■ Your task ■
What is needed is a word-for-word transcript of the listing, free of pictures.

■ Data for review ■

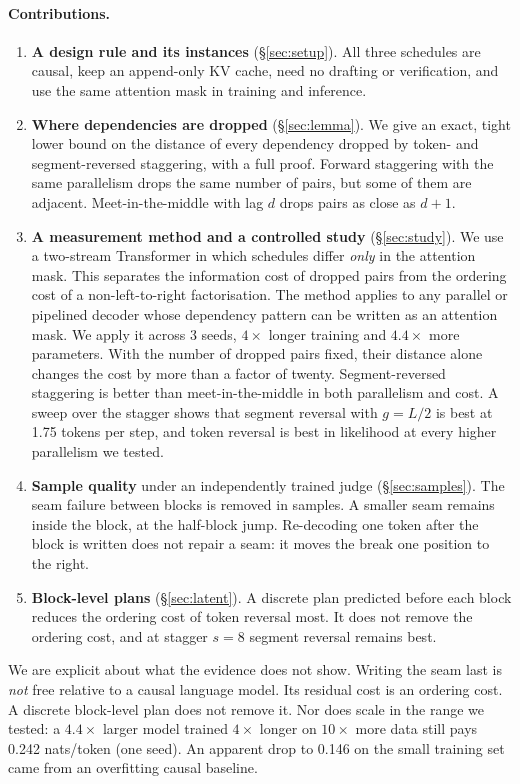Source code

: \documentclass[11pt]{article}
\theoremstyle{definition}
\theoremstyle{remark}
\begin{document}
\paragraph{Contributions.}
\begin{enumerate}
  \item \textbf{A design rule and its instances} (\S\ref{sec:setup}).
  All three schedules are causal, keep an append-only KV cache, need no drafting or verification, and use the same attention mask in training and inference.
  \item \textbf{Where dependencies are dropped} (\S\ref{sec:lemma}).
  We give an exact, tight lower bound on the distance of every dependency dropped by token- and segment-reversed staggering, with a full proof.
  Forward staggering with the same parallelism drops the same number of pairs, but some of them are adjacent.
  Meet-in-the-middle with lag $d$ drops pairs as close as $d+1$.
  \item \textbf{A measurement method and a controlled study} (\S\ref{sec:study}).
  We use a two-stream Transformer in which schedules differ \emph{only} in the attention mask.
  This separates the information cost of dropped pairs from the ordering cost of a non-left-to-right factorisation.
  The method applies to any parallel or pipelined decoder whose dependency pattern can be written as an attention mask.
  We apply it across 3 seeds, $4\times$ longer training and $4.4\times$ more parameters.
  With the number of dropped pairs fixed, their distance alone changes the cost by more than a factor of twenty.
  Segment-reversed staggering is better than meet-in-the-middle in both parallelism and cost.
  A sweep over the stagger shows that segment reversal with $g=L/2$ is best at 1.75 tokens per step, and token reversal is best in likelihood at every higher parallelism we tested.
  \item \textbf{Sample quality} under an independently trained judge (\S\ref{sec:samples}).
  The seam failure between blocks is removed in samples.
  A smaller seam remains inside the block, at the half-block jump.
  Re-decoding one token after the block is written does not repair a seam: it moves the break one position to the right.
  \item \textbf{Block-level plans} (\S\ref{sec:latent}).
  A discrete plan predicted before each block reduces the ordering cost of token reversal most.
  It does not remove the ordering cost, and at stagger $s=8$ segment reversal remains best.
\end{enumerate}
We are explicit about what the evidence does not show.
Writing the seam last is \emph{not} free relative to a causal language model.
Its residual cost is an ordering cost.
A discrete block-level plan does not remove it.
Nor does scale in the range we tested: a $4.4\times$ larger model trained $4\times$ longer on $10\times$ more data still pays 0.242 nats/token (one seed).
An apparent drop to 0.146 on the small training set came from an overfitting causal baseline.
\end{document}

■ Task solution ■
Source code

: \documentclass[11pt]{article}
\theoremstyle{definition}
\theoremstyle{remark}
\begin{document}
\paragraph{Contributions.}
\begin{enumerate}
  \item \textbf{A design rule and its instances} (\S\ref{sec:setup}).
  All three schedules are causal, keep an append-only KV cache, need no drafting or verification, and use the same attention mask in training and inference.
  \item \textbf{Where dependencies are dropped} (\S\ref{sec:lemma}).
  We give an exact, tight lower bound on the distance of every dependency dropped by token- and segment-reversed staggering, with a full proof.
  Forward staggering with the same parallelism drops the same number of pairs, but some of them are adjacent.
  Meet-in-the-middle with lag $d$ drops pairs as close as $d+1$.
  \item \textbf{A measurement method and a controlled study} (\S\ref{sec:study}).
  We use a two-stream Transformer in which schedules differ \emph{only} in the attention mask.
  This separates the information cost of dropped pairs from the ordering cost of a non-left-to-right factorisation.
  The method applies to any parallel or pipelined decoder whose dependency pattern can be written as an attention mask.
  We apply it across 3 seeds, $4\times$ longer training and $4.4\times$ more parameters.
  With the number of dropped pairs fixed, their distance alone changes the cost by more than a factor of twenty.
  Segment-reversed staggering is better than meet-in-the-middle in both parallelism and cost.
  A sweep over the stagger shows that segment reversal with $g=L/2$ is best at 1.75 tokens per step, and token reversal is best in likelihood at every higher parallelism we tested.
  \item \textbf{Sample quality} under an independently trained judge (\S\ref{sec:samples}).
  The seam failure between blocks is removed in samples.
  A smaller seam remains inside the block, at the half-block jump.
  Re-decoding one token after the block is written does not repair a seam: it moves the break one position to the right.
  \item \textbf{Block-level plans} (\S\ref{sec:latent}).
  A discrete plan predicted before each block reduces the ordering cost of token reversal most.
  It does not remove the ordering cost, and at stagger $s=8$ segment reversal remains best.
\end{enumerate}
We are explicit about what the evidence does not show.
Writing the seam last is \emph{not} free relative to a causal language model.
Its residual cost is an ordering cost.
A discrete block-level plan does not remove it.
Nor does scale in the range we tested: a $4.4\times$ larger model trained $4\times$ longer on $10\times$ more data still pays 0.242 nats/token (one seed).
An apparent drop to 0.146 on the small training set came from an overfitting causal baseline.
\end{document}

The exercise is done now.